Richard French Stone was an American physician and editor from Kentucky.
Background
Richard was born on April 1, 1844 near Sharpsburg, Bath County, Kentucky, United States, the son of Samuel and Sally (Lane) Stone. Samuel Stone, grandson of Josiah Stone, an English immigrant to Virginia, was a member of the Kentucky legislature and brigadier-general in the state militia.
Education
He moved his family to Putnam County, Indiana, in 1851, and there Richard received his early education in the public schools and in Bainbridge Academy. He taught school and studied medicine under Dr. J. B. Cross of Bainbridge for four years, and in 1863 entered Rush Medical College in Chicago.
He was shortly transferred to Philadelphia, Pa. , where he served successively in three large military hospitals and attended the medical department of the University of Pennsylvania, from which he graduated in 1865.
Career
After studies he was appointed a medical cadet in the Union army and assigned to duty at Madison, Indiana.
During the following year he served as acting assistant surgeon at camps at Key West and Cedar Keys, and in the post hospital at Monticello, Florida. He resigned from the military service in April 1866 and returned to Indiana, where he practised at New Albany, at Carpentersville, and finally at Bainbridge.
After 1880 he lived in Indianapolis. At various times he was on the medical staffs of the Indianapolis City Hospital and City Dispensary (1882), the Marion County Asylum, and the Indiana Institute for the Education of the Blind.
He was a member of the pension bureau examining-board at Indianapolis, 1885-95, and in 1895 was appointed surgeon-general of the state militia with the grade of colonel. He contributed occasional papers to journal literature, perhaps the most notable being "Etiology of Specific Disease", a discourse in opposition to the idea of the bacterial causation of disease.
His many outside activities, however, took toll of his clientele, and in his later years he added real estate promotion to a precarious practice, with scant success in either.
He died in his office, probably a suicide, from asphyxiation by gas.
Achievements
Richard French Stone participated in the founding of the Central College of Physicians and Surgeons, at Indianapolis, in which he held the chair of materia medica, therapeutics, and clinical medicine.

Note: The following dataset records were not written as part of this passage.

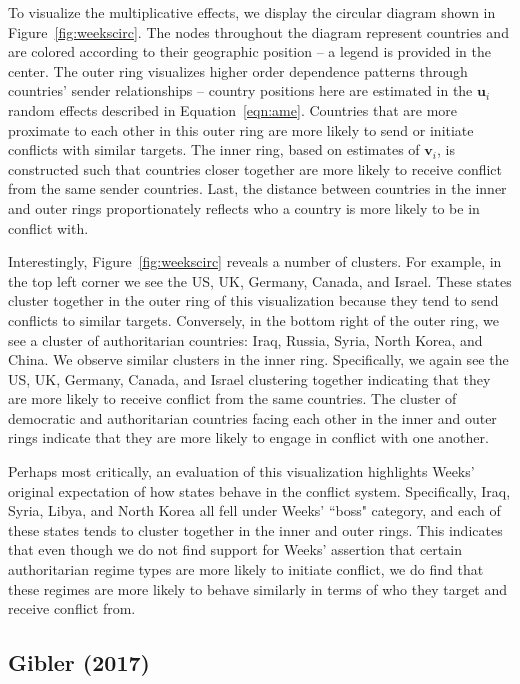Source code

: To visualize the multiplicative effects, we display the circular diagram shown in Figure~\ref{fig:weekscirc}. The nodes throughout the diagram represent countries and are colored according to their geographic position -- a legend is provided in the center. The outer ring visualizes higher order dependence patterns through countries' sender relationships -- country positions here are estimated in the $\mathbf{u}_{i}$ random effects described in Equation~\ref{eqn:ame}. Countries that are more proximate to each other in this outer ring are more likely to send or initiate conflicts with similar targets. The inner ring, based on estimates of $\mathbf{v}_{i}$, is constructed such that countries closer together are more likely to receive conflict from the same sender countries. Last, the distance between countries in the inner and outer rings proportionately reflects who a country is more likely to be in conflict with. 

Interestingly, Figure~\ref{fig:weekscirc} reveals a number of clusters. For example, in the top left corner we see the US, UK, Germany, Canada, and Israel. These states cluster together in the outer ring of this visualization because they tend to send conflicts to similar targets. Conversely, in the bottom right of the outer ring, we see a cluster of authoritarian countries: Iraq, Russia, Syria, North Korea, and China. We observe similar clusters in the inner ring. Specifically, we again see the US, UK, Germany, Canada, and Israel clustering together indicating that they are more likely to receive conflict from the same countries.  The  cluster of democratic and authoritarian countries facing each other in the inner and outer rings indicate that they are more likely to engage in conflict with one another. 

Perhaps most critically, an evaluation of this visualization highlights Weeks' original expectation of how states behave in the conflict system.  Specifically, Iraq, Syria, Libya, and North Korea all fell under Weeks' ``boss" category, and each of these states tends to cluster together in the inner and outer rings. This indicates that even though we do not find support for Weeks' assertion that certain authoritarian regime types are more likely to initiate conflict, we do find that these regimes are more likely to behave similarly in terms of who they target and receive conflict from. 

\subsection{Gibler (2017)}

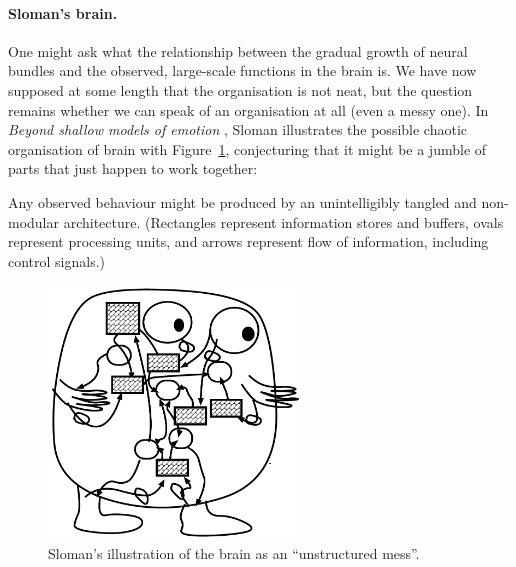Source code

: \paragraph{Sloman's brain.} One might ask what the relationship between the gradual growth of neural bundles and the observed, large-scale functions in the brain is. We have now supposed at some length that the organisation is not neat, but the question remains whether we can speak of an organisation at all (even a messy one). In {\em Beyond shallow models of emotion} \cite[p. 8]{sloman2000}, Sloman illustrates the possible chaotic organisation of brain with Figure~\ref{fig:slomanBrain}, conjecturing that it might be a jumble of parts that just happen to work together:

\begin{emquote}
	Any observed behaviour might be produced by an unintelligibly tangled and non-modular architecture. (Rectangles represent information stores and buffers, ovals represent processing
	units, and arrows represent flow of information, including control signals.)
\end{emquote}

\begin{figure}
	\centering
	\includegraphics[width=0.6\textwidth]{Figs/slomanBrain.png}
	\caption{Sloman's illustration of the brain as an ``unstructured mess''.}
	\label{fig:slomanBrain}
\end{figure}

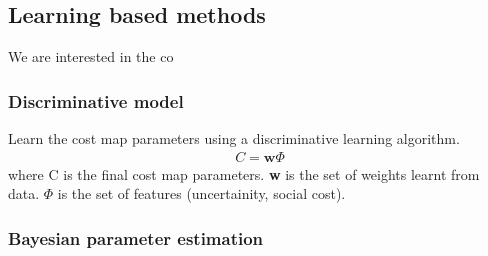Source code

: \documentclass[11pt]{article}
\begin{document}
\subsection{Learning based methods}

We are interested in the co
\subsubsection{Discriminative model}

Learn the cost map parameters using a discriminative learning algorithm. 
\begin{align}
C = \textbf{w} \Phi
\end{align}
where C is the final cost map parameters. \textbf{w} is the set of weights learnt from data. $\Phi$ is the set of features (uncertainity, social cost).


\subsubsection{Bayesian parameter estimation}
\end{document}
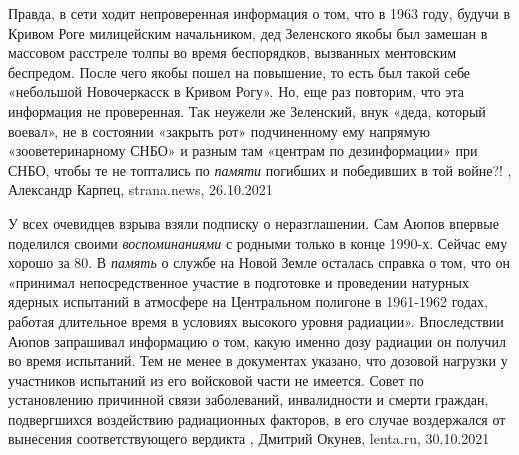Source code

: Правда, в сети ходит непроверенная информация о том, что в 1963 году, будучи в
Кривом Роге милицейским начальником, дед Зеленского якобы был замешан в
массовом расстреле толпы во время беспорядков, вызванных ментовским беспредом.
После чего якобы пошел на повышение, то есть был такой себе «небольшой
Новочеркасск в Кривом Рогу». Но, еще раз повторим, что эта информация не
проверенная.  Так неужели же Зеленский, внук «деда, который воевал», не в
состоянии «закрыть рот» подчиненному ему напрямую «зооветеринарному СНБО» и
разным там «центрам по дезинформации» при СНБО, чтобы те не топтались по \emph{памяти}
погибших и победивших в той войне?!
, 
Александр Карпец, strana.news, 26.10.2021

У всех очевидцев взрыва взяли подписку о неразглашении. Сам Аюпов впервые
поделился своими \emph{воспоминаниями} с родными только в конце 1990-х. Сейчас ему
хорошо за 80. В \emph{память} о службе на Новой Земле осталась справка о том, что он
«принимал непосредственное участие в подготовке и проведении натурных ядерных
испытаний в атмосфере на Центральном полигоне в 1961-1962 годах, работая
длительное время в условиях высокого уровня радиации».
Впоследствии Аюпов запрашивал информацию о том, какую именно дозу радиации он
получил во время испытаний. Тем не менее в документах указано, что дозовой
нагрузки у участников испытаний из его войсковой части не имеется. Совет по
установлению причинной связи заболеваний, инвалидности и смерти граждан,
подвергшихся воздействию радиационных факторов, в его случае воздержался от
вынесения соответствующего вердикта
, Дмитрий Окунев, lenta.ru, 30.10.2021
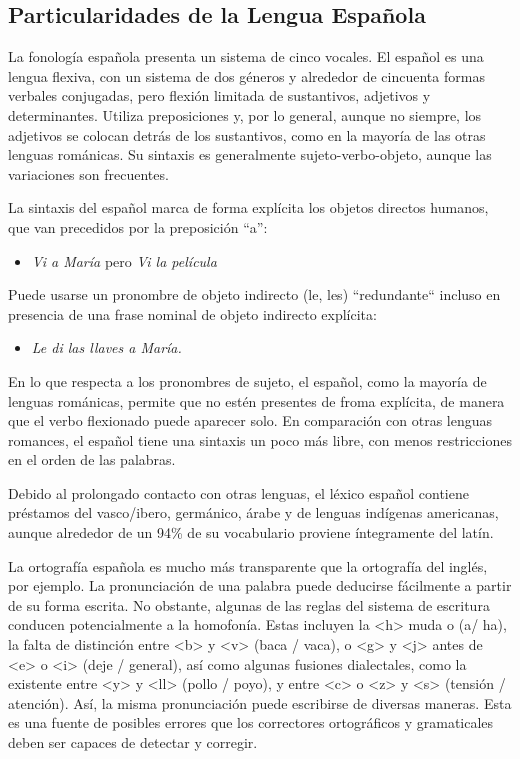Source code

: \begin{multicols}{2}
\subsection{Particularidades de la Lengua Española}

La fonología española presenta un sistema de cinco vocales. El español es una lengua flexiva, con un sistema de dos géneros y alrededor de cincuenta formas verbales conjugadas, pero flexión limitada de sustantivos, adjetivos y determinantes. Utiliza preposiciones y, por lo general, aunque no siempre, los adjetivos se colocan detrás de los sustantivos, como en la mayoría de las otras lenguas románicas. Su sintaxis es generalmente sujeto-verbo-objeto, aunque las variaciones son frecuentes. \cite{spanishgram}


La sintaxis del español marca de forma explícita los objetos directos humanos, que van precedidos por la preposición "`a"':
\begin{itemize}
  \item[] \textit{Vi a María} pero \textit{Vi la película}
\end{itemize}
  
Puede usarse un pronombre de objeto indirecto (le, les) “redundante“  incluso en presencia de una frase nominal de objeto indirecto explícita:

\begin{itemize}
  \item[] \textit{Le di las llaves a María.}
\end{itemize}

En lo que respecta a los pronombres de sujeto, el español, como la mayoría de lenguas románicas, permite que no estén presentes de froma explícita, de manera que el verbo flexionado puede aparecer solo. En comparación con otras lenguas romances, el español tiene una sintaxis un poco más libre, con menos restricciones en el orden de las palabras.

Debido al prolongado contacto con otras lenguas, el léxico español contiene préstamos del vasco/ibero, germánico, árabe y de lenguas indígenas americanas, aunque alrededor de un 94\% de su vocabulario proviene íntegramente del latín.

La ortografía española es mucho más transparente que la ortografía del inglés, por ejemplo. La pronunciación de una palabra puede deducirse fácilmente a partir de su forma escrita. No obstante, algunas de las reglas del sistema de escritura conducen potencialmente a la homofonía. Estas incluyen la <h> muda o (a/ ha), la falta de distinción entre <b> y <v> (baca / vaca), o <g> y <j> antes de <e> o <i> (deje / general), así como algunas fusiones dialectales, como la existente entre <y> y <ll> (pollo / poyo), y entre <c> o <z> y <s> (tensión / atención). Así, la misma pronunciación puede escribirse de diversas maneras. Esta es una fuente de posibles errores que los correctores ortográficos y gramaticales deben ser capaces de detectar y corregir.


\end{multicols}
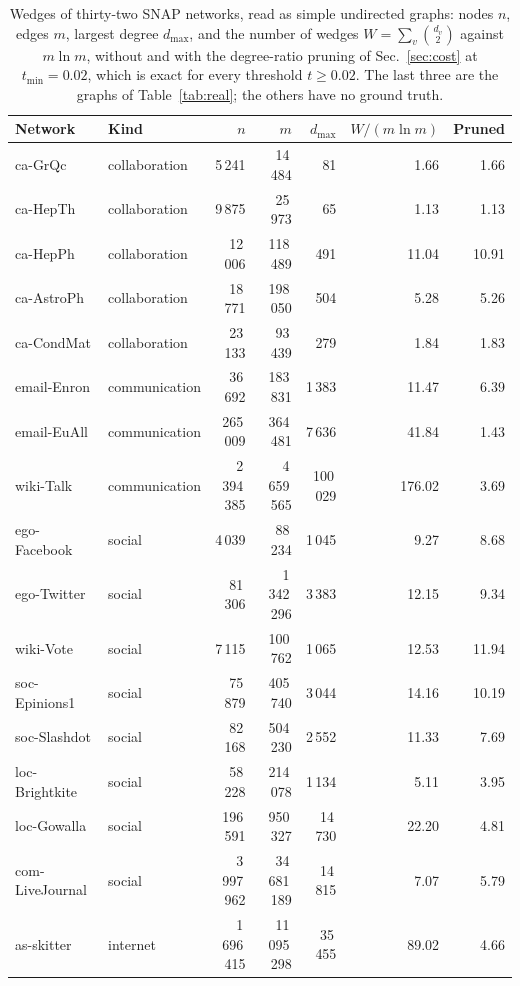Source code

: \begin{table}[h]
\caption{Wedges of thirty-two SNAP networks, read as simple undirected graphs: nodes $n$, edges $m$, largest degree $d_{\max}$, and the number of wedges $W=\sum_v\binom{d_v}{2}$ against $m\ln m$, without and with the degree-ratio pruning of Sec.~\ref{sec:cost} at $t_{\min}=0.02$, which is exact for every threshold $t\ge0.02$. The last three are the graphs of Table~\ref{tab:real}; the others have no ground truth.}
\label{tab:S-wedges}
\begin{ruledtabular}
\begin{tabular}{llrrrrr}
Network & Kind & $n$ & $m$ & $d_{\max}$ & $W/(m\ln m)$ & Pruned \\
\hline
ca-GrQc & collaboration & 5\,241 & 14\,484 & 81 & 1.66 & 1.66 \\
ca-HepTh & collaboration & 9\,875 & 25\,973 & 65 & 1.13 & 1.13 \\
ca-HepPh & collaboration & 12\,006 & 118\,489 & 491 & 11.04 & 10.91 \\
ca-AstroPh & collaboration & 18\,771 & 198\,050 & 504 & 5.28 & 5.26 \\
ca-CondMat & collaboration & 23\,133 & 93\,439 & 279 & 1.84 & 1.83 \\
email-Enron & communication & 36\,692 & 183\,831 & 1\,383 & 11.47 & 6.39 \\
email-EuAll & communication & 265\,009 & 364\,481 & 7\,636 & 41.84 & 1.43 \\
wiki-Talk & communication & 2\,394\,385 & 4\,659\,565 & 100\,029 & 176.02 & 3.69 \\
ego-Facebook & social & 4\,039 & 88\,234 & 1\,045 & 9.27 & 8.68 \\
ego-Twitter & social & 81\,306 & 1\,342\,296 & 3\,383 & 12.15 & 9.34 \\
wiki-Vote & social & 7\,115 & 100\,762 & 1\,065 & 12.53 & 11.94 \\
soc-Epinions1 & social & 75\,879 & 405\,740 & 3\,044 & 14.16 & 10.19 \\
soc-Slashdot & social & 82\,168 & 504\,230 & 2\,552 & 11.33 & 7.69 \\
loc-Brightkite & social & 58\,228 & 214\,078 & 1\,134 & 5.11 & 3.95 \\
loc-Gowalla & social & 196\,591 & 950\,327 & 14\,730 & 22.20 & 4.81 \\
com-LiveJournal & social & 3\,997\,962 & 34\,681\,189 & 14\,815 & 7.07 & 5.79 \\
as-skitter & internet & 1\,696\,415 & 11\,095\,298 & 35\,455 & 89.02 & 4.66 \\

\end{tabular}
\end{ruledtabular}
\end{table}
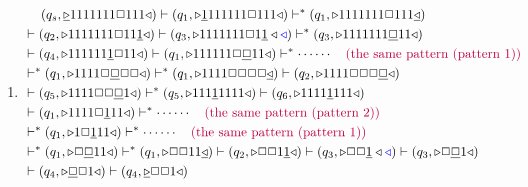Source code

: \documentclass[12pt,a4paper]{article}
\makeatletter
\newtheorem*{solution}{Solution}
\theoremstyle{definition}
\renewenvironment{solution}[1][Solution] {\par\pushQED{\qed}\normalfont\topsep6\p@\@plus6\p@\relax\trivlist\item[\hskip\labelsep\bfseries#1\@addpunct{.}]\ignorespaces}{\popQED\endtrivlist\@endpefalse} \makeatother
\makeatother
\begin{document}
\begin{enumerate}
\begin{solution}
\begin{enumerate}
\begin{displaymath}
\begin{aligned}
 & \quad\ (q_s,\underline{\triangleright}  1  1  1  1  1  1  1  \Box 1  1  1   \triangleleft)
 \vdash (q_1,\triangleright  \underline{1}  1  1  1  1  1  1  \Box 1  1  1   \triangleleft)
 \vdash^* (q_1,\triangleright  1  1  1  1  1  1  1  \Box 1  1  1   \underline{\triangleleft}) \\
 & \vdash (q_2,\triangleright  1  1  1  1  1  1  1  \Box 1  1 \underline{1} \triangleleft)
 \vdash (q_3,\triangleright  1  1  1  1  1  1  1  \Box 1  \underline{1} \triangleleft {\color{blue}\triangleleft})
 \vdash^* (q_3,\triangleright  1  1  1  1  1  1  1  \underline{\Box} 1  1 \triangleleft) \\
 & \vdash (q_4,\triangleright  1  1  1  1  1  1  \underline{1} \Box 1  1 \triangleleft)
 \vdash (q_1, \triangleright  1  1  1  1  1  1  \Box \underline{\Box} 1  1 \triangleleft)
 \vdash^* \cdots \cdots \quad \textrm{\color{purple} (the same pattern (pattern 1)) } \\
 & \vdash^* (q_1,\triangleright  1  1  1  1  \Box  \underline{\Box} \Box \Box \triangleleft)
 \vdash^* (q_1,\triangleright  1  1  1  1  \Box  \Box \Box \Box \underline{\triangleleft})
 \vdash (q_2,\triangleright  1  1  1  1  \Box \Box \Box \underline{\Box} \triangleleft) \\
 & \vdash (q_5,\triangleright  1  1  1  1  \Box \Box \underline{\Box} 1 \triangleleft)
 \vdash^* (q_5,\triangleright  1  1  1  \underline{1} 1 1 1 1 \triangleleft)
 \vdash (q_6,\triangleright  1  1  1  1 \underline{1} 1 1 1 \triangleleft) \\
 & \vdash (q_1,\triangleright  1  1  1  1 \Box \underline{1} 1 1 \triangleleft)
 \vdash^* \cdots \cdots \quad \textrm{\color{purple} (the same pattern (pattern 2)) } \\
 & \vdash^* (q_1,\triangleright  1 \Box \underline{1} 1 1 \triangleleft)
 \vdash^* \cdots \cdots \quad \textrm{\color{purple} (the same pattern (pattern 1)) } \\
 & \vdash^* (q_1,\triangleright \Box  \underline{\Box} 1 1 \triangleleft)
 \vdash^* (q_1,\triangleright \Box  \Box 1 1 \underline{\triangleleft})
 \vdash (q_2,\triangleright \Box  \Box 1 \underline{1} \triangleleft)
 \vdash (q_3, \triangleright \Box \Box \underline{1} \triangleleft {\color{blue}\triangleleft})
 \vdash (q_3, \triangleright \Box \underline{\Box} 1 \triangleleft) \\
 & \vdash (q_4, \triangleright \underline{\Box} \Box 1 \triangleleft)
 \vdash (q_4, \underline{\triangleright} \Box \Box 1 \triangleleft)

\end{aligned}
\end{displaymath}
\end{enumerate}
\end{solution}
\end{enumerate}
\end{document}
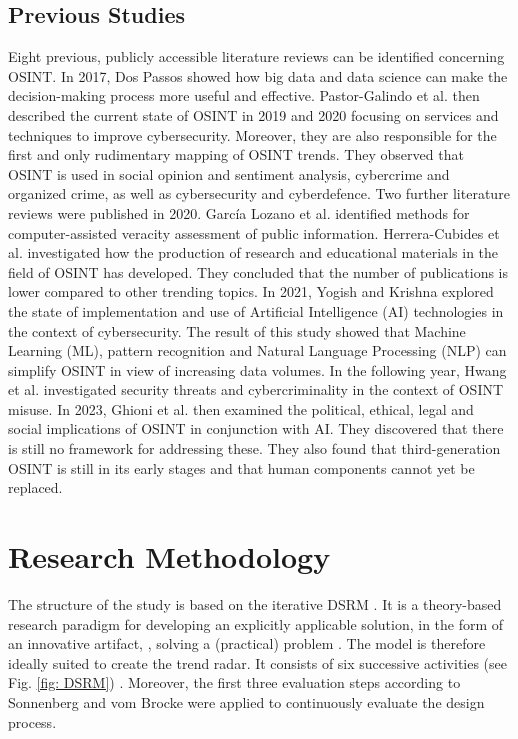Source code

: \documentclass[10pt]{article}
\begin{document}
\subsection{Previous Studies}

Eight previous, publicly accessible literature reviews can be identified
concerning OSINT. In 2017, Dos Passos \cite{DosPassos.2017} showed how big data and data science can
make the decision-making process more useful and effective. Pastor-Galindo et al. then described
the current state of OSINT in 2019 \cite{PastorGalindo.2019} and 2020 \cite{PastorGalindo.2020}
focusing on services and techniques to improve cybersecurity. Moreover, they are also responsible
for the first and only rudimentary mapping of OSINT trends. They observed that OSINT is used in
social opinion and sentiment analysis, cybercrime and organized crime, as well as cybersecurity and cyberdefence.
Two further literature reviews were published in 2020. García Lozano et al. \cite{GarciaLozano.2020} identified
methods for computer-assisted veracity assessment of public information.
Herrera-Cubides et al. \cite{HerreraCubides.2020} investigated how the production of
research and educational materials in the field of OSINT has developed. They concluded that
the number of publications is lower compared to other trending topics. In 2021,
Yogish and Krishna \cite{Yogish.2021} explored the state of implementation and use of
Artificial Intelligence (AI) technologies in the context of cybersecurity. The result of this
study showed that Machine Learning (ML), pattern recognition and Natural Language Processing
(NLP) can simplify OSINT in view of increasing data volumes. In the following year, Hwang et al.
\cite{Hwang.2022} investigated security threats and cybercriminality in the context of OSINT misuse.
In 2023, Ghioni et al. \cite{Ghioni.2023} then examined the political, ethical, legal and social implications of
OSINT in conjunction with AI. They discovered that there is still no framework
for addressing these. They also found that third-generation OSINT is still in its early
stages and that human components cannot yet be replaced.

\section{Research Methodology}

The structure of the study is based on the iterative DSRM \cite{Peffers.2007}. It is a theory-based
research paradigm for developing an explicitly applicable solution, in the form of an innovative artifact,
\cite{vomBrocke.2020b}, solving a (practical) problem \cite{Peffers.2007,Hevner.2004}. The model is therefore ideally suited to
create the trend radar. It consists of six successive activities (see Fig. \ref{fig: DSRM}) \cite{Peffers.2007}.
Moreover, the first three evaluation steps according to Sonnenberg and vom Brocke \cite{Sonnenberg.2012}
were applied to continuously evaluate the design process.
\end{document}
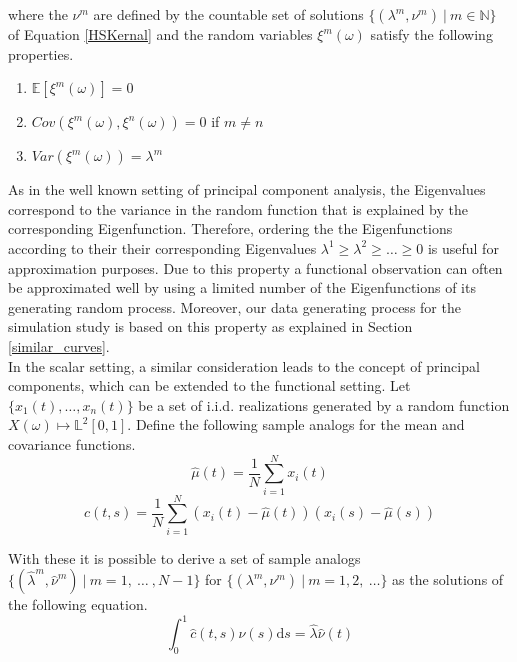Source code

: \documentclass[11pt,twoside,a4paper]{article}
\begin{document}
	where the $\nu^m$ are defined by the countable set of solutions $\{(\lambda^m, \nu^m) \: \vert \: m \in \mathbb{N}\}$ of Equation \ref{HSKernal} and the random variables $\xi^{m}(\omega)$ satisfy the following properties.
	\begin{multicols}{2}
		\begin{enumerate}
			\item $\mathbb{E}\left[\xi^m(\omega)\right] = 0$
			\item $Cov\left(\xi^m(\omega), \xi^n(\omega)\right) = 0$ if $m \neq n$
			\item $Var\left(\xi^m(\omega)\right) = \lambda^m$
		\end{enumerate}
	\end{multicols}

	As in the well known setting of principal component analysis, the Eigenvalues correspond to the variance in the random function that is explained by the corresponding Eigenfunction. 
	Therefore, ordering the the Eigenfunctions according to their their corresponding Eigenvalues $\lambda^{1} \geq \lambda^{2} \geq \dots \geq 0$ is useful for approximation purposes. Due to this property a functional observation can often be approximated well by using a limited number of the Eigenfunctions of its generating random process. Moreover, our data generating process for the simulation study is based on this property as explained in Section \ref{similar_curves}.\\
	
	In the scalar setting, a similar consideration leads to the concept of principal components, which can be extended to the functional setting. Let $\{x_1(t), \dots, x_n(t)\}$ be a set of i.i.d. realizations generated by a random function $X(\omega) \mapsto \mathbb{L}^2[0,1]$.
	Define the following sample analogs for the mean and covariance functions.
	\begin{equation}
		\hat{\mu}(t) = \frac{1}{N}\sum_{i = 1}^{N}x_i(t)
	\end{equation}
	\begin{equation}
		\hat{c}(t,s) = \frac{1}{N} \sum_{i = 1}^{N} \left(x_i(t) - \hat{\mu}(t)\right) \left(x_i(s) - \hat{\mu}(s)\right)
	\end{equation}
	
	With these it is possible to derive a set of sample analogs $\{(\hat{\lambda}^m, \hat{\nu}^m) \: \vert \: m = 1,\: \dots\:, N-1\}$ for $\{(\lambda^m, \nu^m) \: \vert \: m = 1, 2, \:\dots\}$ as the solutions of the following equation. 
	\begin{equation}
		\int_{0}^{1}\hat{c}(t,s)\hat{\nu}(s) \mathrm{d}s = \hat{\lambda} \hat{\nu}(t)
	\end{equation}
\end{document}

He also was the publisher of Elements of Modern Medicine, and Biography of Eminent American Physicians and Surgeons. The last remains one of the best available sources of information for the biographer of American medical men.
Politics
He took a lively interest in the activities of the Grand Army of the Republic and in local Democratic politics.
Personality
An associate described him as being quiet and reserved, marked by a diffidence that interfered seriously with any activities involving public contacts.
Connections
He was married on November 24, 1869, to Matilda C. Long, daughter of Dr. William Long of New Maysville, Indiana, by whom he had one son.